Blacksmith and Green Cross Switzerland, which works to clean up contamination from industrial and military disasters, released a report on Tuesday called "The World's Worst Polluted Places" -- available at www.worstpolluted.org.

It found that artisanal gold mining, contaminated surface water, radioactive waste processing and uranium mining and the recycling of used lead acid batteries, most of which occur in poor countries from Africa to Asia, are some of the world's top 10 sources of pollution dangerous to human health.

Millions of people are poisoned or killed each year by industrial pollution and emissions, it said.

To be sure, the developing world is also rife with problems that are not caused by the processing or manufacture of goods used in rich countries.

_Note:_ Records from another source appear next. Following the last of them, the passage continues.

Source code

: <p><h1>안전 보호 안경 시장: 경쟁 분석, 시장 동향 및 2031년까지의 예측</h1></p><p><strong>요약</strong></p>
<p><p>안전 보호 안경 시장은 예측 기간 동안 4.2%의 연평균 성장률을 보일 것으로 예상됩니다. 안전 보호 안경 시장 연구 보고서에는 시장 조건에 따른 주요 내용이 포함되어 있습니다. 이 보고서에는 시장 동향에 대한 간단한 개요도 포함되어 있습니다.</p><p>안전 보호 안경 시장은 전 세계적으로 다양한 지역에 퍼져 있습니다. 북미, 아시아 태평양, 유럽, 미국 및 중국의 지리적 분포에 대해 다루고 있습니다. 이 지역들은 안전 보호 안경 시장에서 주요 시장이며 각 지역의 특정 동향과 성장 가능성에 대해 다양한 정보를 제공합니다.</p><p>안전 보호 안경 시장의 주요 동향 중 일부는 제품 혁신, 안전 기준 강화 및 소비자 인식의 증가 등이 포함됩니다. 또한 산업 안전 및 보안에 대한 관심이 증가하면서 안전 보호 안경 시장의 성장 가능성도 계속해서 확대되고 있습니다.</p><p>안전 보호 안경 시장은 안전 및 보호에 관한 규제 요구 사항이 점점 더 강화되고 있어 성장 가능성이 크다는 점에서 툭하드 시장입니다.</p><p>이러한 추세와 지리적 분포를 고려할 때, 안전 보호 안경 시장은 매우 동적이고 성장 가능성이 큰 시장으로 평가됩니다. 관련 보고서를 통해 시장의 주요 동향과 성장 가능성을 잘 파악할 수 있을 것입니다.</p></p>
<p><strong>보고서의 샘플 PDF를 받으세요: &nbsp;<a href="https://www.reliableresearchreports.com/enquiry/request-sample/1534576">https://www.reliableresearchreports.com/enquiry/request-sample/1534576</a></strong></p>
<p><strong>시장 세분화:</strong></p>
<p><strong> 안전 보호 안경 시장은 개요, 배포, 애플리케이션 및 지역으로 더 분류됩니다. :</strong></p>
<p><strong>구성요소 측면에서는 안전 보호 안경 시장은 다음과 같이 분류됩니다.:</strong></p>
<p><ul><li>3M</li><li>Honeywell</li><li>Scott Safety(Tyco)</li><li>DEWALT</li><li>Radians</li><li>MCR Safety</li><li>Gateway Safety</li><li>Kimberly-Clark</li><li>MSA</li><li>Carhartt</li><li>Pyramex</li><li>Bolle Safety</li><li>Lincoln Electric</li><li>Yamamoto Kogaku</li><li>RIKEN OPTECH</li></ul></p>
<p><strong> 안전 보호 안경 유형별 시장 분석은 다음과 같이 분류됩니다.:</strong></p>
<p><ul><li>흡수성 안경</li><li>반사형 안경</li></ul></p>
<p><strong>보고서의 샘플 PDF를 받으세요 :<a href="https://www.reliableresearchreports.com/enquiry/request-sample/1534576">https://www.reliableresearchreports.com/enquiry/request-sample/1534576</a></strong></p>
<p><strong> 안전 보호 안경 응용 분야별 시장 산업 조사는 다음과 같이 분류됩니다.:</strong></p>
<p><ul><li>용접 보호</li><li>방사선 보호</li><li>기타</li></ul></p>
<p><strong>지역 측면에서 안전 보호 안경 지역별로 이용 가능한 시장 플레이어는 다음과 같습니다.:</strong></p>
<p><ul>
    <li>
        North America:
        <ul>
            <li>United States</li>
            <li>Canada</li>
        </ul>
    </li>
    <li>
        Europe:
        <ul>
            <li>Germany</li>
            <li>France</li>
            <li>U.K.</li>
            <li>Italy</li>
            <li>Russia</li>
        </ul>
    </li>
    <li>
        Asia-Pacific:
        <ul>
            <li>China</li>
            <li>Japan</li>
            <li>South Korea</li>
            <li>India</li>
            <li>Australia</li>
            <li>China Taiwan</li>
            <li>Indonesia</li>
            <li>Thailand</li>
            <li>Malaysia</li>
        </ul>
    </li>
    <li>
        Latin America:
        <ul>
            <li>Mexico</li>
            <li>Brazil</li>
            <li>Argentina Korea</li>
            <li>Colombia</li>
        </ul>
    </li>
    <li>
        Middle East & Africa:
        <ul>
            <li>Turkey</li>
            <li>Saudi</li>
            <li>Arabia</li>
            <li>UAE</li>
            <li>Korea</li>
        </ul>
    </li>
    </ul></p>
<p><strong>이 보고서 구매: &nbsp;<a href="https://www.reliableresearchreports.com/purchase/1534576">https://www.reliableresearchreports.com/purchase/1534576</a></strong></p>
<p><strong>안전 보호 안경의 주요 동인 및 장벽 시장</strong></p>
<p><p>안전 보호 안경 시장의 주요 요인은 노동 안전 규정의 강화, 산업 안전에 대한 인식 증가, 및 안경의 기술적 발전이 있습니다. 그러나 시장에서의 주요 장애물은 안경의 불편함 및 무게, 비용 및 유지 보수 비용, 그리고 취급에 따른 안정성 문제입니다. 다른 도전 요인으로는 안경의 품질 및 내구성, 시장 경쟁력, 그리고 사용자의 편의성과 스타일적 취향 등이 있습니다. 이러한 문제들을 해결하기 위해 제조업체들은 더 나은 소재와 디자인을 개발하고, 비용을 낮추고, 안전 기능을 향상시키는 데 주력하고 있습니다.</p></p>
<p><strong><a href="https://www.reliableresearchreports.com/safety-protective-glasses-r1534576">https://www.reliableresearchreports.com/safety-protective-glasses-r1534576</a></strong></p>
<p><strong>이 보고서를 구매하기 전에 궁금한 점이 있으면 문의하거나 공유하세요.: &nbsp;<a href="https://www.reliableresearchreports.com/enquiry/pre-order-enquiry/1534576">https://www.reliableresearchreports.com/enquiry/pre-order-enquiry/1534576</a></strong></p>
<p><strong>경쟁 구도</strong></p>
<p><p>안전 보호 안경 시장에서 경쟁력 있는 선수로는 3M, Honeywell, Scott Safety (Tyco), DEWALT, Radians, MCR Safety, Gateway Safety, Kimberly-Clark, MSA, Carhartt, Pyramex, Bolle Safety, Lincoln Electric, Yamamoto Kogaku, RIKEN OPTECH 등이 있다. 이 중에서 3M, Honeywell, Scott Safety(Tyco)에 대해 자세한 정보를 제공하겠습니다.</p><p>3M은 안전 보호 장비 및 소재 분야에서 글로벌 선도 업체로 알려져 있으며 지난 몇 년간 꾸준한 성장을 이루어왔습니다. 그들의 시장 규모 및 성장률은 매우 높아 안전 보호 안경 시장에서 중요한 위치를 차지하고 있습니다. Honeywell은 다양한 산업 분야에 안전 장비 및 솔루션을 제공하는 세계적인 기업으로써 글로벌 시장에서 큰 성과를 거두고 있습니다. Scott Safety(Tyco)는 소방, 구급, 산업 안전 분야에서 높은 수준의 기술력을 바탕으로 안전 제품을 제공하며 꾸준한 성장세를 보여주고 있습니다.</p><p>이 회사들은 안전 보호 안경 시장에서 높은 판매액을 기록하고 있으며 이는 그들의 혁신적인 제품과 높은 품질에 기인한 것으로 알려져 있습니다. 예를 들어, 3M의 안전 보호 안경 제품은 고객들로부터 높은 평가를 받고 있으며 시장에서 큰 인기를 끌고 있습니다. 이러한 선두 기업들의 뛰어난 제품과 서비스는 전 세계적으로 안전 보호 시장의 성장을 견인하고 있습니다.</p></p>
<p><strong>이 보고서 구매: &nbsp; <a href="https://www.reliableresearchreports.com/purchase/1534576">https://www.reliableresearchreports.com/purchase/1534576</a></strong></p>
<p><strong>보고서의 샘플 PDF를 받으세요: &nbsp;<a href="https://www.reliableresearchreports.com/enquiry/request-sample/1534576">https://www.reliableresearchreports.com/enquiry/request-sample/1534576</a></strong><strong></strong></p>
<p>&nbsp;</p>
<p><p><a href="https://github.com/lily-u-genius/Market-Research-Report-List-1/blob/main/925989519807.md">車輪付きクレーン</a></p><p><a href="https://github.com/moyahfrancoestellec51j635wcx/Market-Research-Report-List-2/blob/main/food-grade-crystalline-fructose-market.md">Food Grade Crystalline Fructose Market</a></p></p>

Indoor air pollution from cooking fires, which occurs mostly in Africa, is one key example, the report said. And many of the products made or processed in rapidly developing countries, such as China and India, are used domestically.

Still, children in developing countries are hit by pollution from many of the industries that make or process things used mostly by rich countries, including metals smelting and processing, lead battery recycling and the industrial mining of both common and precious materials, it said.

Children are more vulnerable to disease from toxic pollution than adults.

Rich countries should help mop up pollution sources not only because they are the world's largest consumers but because some pollution can travel over oceans through the atmosphere, eventually reaching consumers throughout the world.

"Mercury from artisanal gold mining can end up in tuna that we end up eating, poisoning our own children," Fuller said.

Blacksmith and Green Cross Switzerland helped launch the Health and Pollution Fund last year with representatives from the United States, Germany, China, Russia and other countries.

The planned $400 million fund will be dedicated to cleaning up toxic hotspots in developing countries. Fuller said. Blacksmith is trying to work with the U.S. Department of Treasury to help with clean-ups.